The body turns inside out now, and the most noxious things are set free. These rise into the air, not from the desire for flight but through the force of despair. The air is thick with bird and song. Spring has brought birds from wherever they have been all year, and the memory of hill and plain and forest in their call expands the space the street occupies. When the body tears, some things spill and split like vicious seeds. Others, which already have their own stunted life, drag themselves over the asphalt, cripples whose legs end at the stumps of knees, holding a broken stone wall for support, hunchbacks who will never see the sky above.

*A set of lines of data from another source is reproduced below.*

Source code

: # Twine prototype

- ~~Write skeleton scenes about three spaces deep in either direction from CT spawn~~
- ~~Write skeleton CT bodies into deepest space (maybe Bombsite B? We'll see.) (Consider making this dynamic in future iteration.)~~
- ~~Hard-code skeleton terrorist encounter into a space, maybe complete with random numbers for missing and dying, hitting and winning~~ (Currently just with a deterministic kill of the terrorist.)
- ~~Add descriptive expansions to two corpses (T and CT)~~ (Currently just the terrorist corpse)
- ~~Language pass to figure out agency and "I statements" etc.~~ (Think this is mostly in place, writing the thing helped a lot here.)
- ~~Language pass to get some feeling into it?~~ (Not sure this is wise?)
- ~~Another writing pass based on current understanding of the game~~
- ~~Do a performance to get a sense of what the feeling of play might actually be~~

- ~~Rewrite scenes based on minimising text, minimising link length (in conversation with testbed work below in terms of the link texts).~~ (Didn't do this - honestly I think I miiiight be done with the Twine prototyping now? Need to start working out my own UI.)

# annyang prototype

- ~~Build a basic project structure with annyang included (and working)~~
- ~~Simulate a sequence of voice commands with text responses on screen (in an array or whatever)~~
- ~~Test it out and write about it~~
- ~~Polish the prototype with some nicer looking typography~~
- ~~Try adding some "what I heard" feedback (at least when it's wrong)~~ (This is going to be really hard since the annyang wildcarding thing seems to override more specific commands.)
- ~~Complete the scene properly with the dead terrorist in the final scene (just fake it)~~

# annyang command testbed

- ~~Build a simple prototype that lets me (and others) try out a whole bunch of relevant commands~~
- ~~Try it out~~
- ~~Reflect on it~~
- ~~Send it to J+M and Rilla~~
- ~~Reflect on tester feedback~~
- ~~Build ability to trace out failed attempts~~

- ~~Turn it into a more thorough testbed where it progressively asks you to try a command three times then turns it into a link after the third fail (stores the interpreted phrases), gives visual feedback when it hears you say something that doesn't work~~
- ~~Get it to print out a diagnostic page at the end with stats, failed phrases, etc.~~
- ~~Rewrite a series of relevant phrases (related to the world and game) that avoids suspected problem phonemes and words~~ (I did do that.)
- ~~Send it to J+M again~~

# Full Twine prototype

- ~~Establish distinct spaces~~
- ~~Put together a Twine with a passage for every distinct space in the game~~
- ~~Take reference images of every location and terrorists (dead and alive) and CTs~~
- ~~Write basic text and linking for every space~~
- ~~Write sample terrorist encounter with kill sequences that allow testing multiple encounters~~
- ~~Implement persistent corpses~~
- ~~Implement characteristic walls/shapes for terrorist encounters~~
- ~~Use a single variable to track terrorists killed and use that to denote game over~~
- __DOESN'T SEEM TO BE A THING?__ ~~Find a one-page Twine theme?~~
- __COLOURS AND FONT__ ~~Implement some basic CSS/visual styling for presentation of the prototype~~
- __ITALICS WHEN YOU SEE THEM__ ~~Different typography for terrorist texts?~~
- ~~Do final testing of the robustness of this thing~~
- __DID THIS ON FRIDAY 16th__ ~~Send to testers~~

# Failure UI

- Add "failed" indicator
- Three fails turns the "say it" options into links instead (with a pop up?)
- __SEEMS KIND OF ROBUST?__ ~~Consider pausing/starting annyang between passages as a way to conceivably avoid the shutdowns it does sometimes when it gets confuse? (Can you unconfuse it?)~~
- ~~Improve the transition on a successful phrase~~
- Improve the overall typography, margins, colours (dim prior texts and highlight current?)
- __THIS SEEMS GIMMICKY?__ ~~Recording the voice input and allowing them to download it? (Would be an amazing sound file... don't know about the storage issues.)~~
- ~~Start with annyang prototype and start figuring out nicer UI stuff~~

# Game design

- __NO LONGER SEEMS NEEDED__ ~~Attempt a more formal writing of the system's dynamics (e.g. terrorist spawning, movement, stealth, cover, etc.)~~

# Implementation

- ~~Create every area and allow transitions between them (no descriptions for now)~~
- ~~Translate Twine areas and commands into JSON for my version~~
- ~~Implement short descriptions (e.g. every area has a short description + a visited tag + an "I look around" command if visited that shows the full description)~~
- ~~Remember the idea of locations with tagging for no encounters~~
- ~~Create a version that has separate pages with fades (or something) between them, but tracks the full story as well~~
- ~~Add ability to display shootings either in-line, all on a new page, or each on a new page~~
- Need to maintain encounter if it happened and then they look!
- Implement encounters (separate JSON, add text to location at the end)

They crawl and drag themselves past the seller of berries and raw mangoes, who no longer stands in the light, but has moved to the shade on the opposite side of the street. His wooden cart is an ancient discovery but when he raises his left arm and runs a hand through his hair, a watch gleams in the light. His knowledge of time is not as ancient as his need. It is the one who stands watching whose knowledge of time is old, almost geological. Children eat the berries sprinkled with black salt, tart and pungent on the tongue. Those things in the body that have not emerged onto the street are still inside, things smashed many times and held together by spittle, uncertain glue. Evening will come later now, after the schoolchildren have eaten their berries and gone home, but it will come. The falling light will cover over narratives turned the wrong way around, of desire after fulfillment, of the closure of what has not even begun. It will bring the knowledge that every life turns, somewhat like the universe, but coming into the light only according to its own season.

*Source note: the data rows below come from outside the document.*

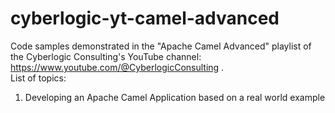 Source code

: # cyberlogic-yt-camel-advanced
Code samples demonstrated in the "Apache Camel Advanced" playlist of the Cyberlogic Consulting's YouTube channel: https://www.youtube.com/@CyberlogicConsulting .<br>
List of topics:
1. Developing an Apache Camel Application based on a real world example
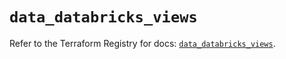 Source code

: # `data_databricks_views`

Refer to the Terraform Registry for docs: [`data_databricks_views`](https://registry.terraform.io/providers/databricks/databricks/1.34.0/docs/data-sources/views).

The birds do not return to their trees. They skim the flames that someone has already lit in the grotto without ever burning their wings. Inside the house, a luminous soul fights the darkening patina of need. There is utter silence as this need searches for an entirely new moral sense with which to look at itself. The search will begin here, but go far afield, through people and places in other continents.

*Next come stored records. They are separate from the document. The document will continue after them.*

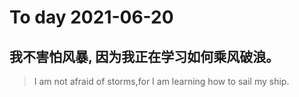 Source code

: 
# To day 2021-06-20


## 我不害怕风暴, 因为我正在学习如何乘风破浪。
> I am not afraid of storms,for I am learning how to sail my ship.

     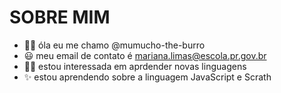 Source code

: # SOBRE MIM 
 
 - 🐱‍👤 óla eu me chamo @mumucho-the-burro
 - 😃 meu email de contato é mariana.limas@escola.pr.gov.br
 - 🐱‍💻 estou interessada em aprdender novas linguagens 
 - ✨ estou aprendendo sobre a linguagem JavaScript e Scrath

A tree falls and breaks the top of a stone wall. The sound is an explosion whose echoes go deep into the corners of the rooms, into dishes and bookshelves. The fishtail palm has broken exactly at one of the chalk white rings on its tall trunk which marked its destiny. It flowered from the top, the flowers small green balls, hanging together in enormous bunches. Only one level flowered at a time, over the years. After twenty years perhaps, the lowest level flowered, and that meant the tree was nearing its end. The trunk will be cut in two for channeling water, the fibers will be used for fishing lines, and the base made into a huge bucket for lifting water from river or well.
The street is like a flame in a windless place.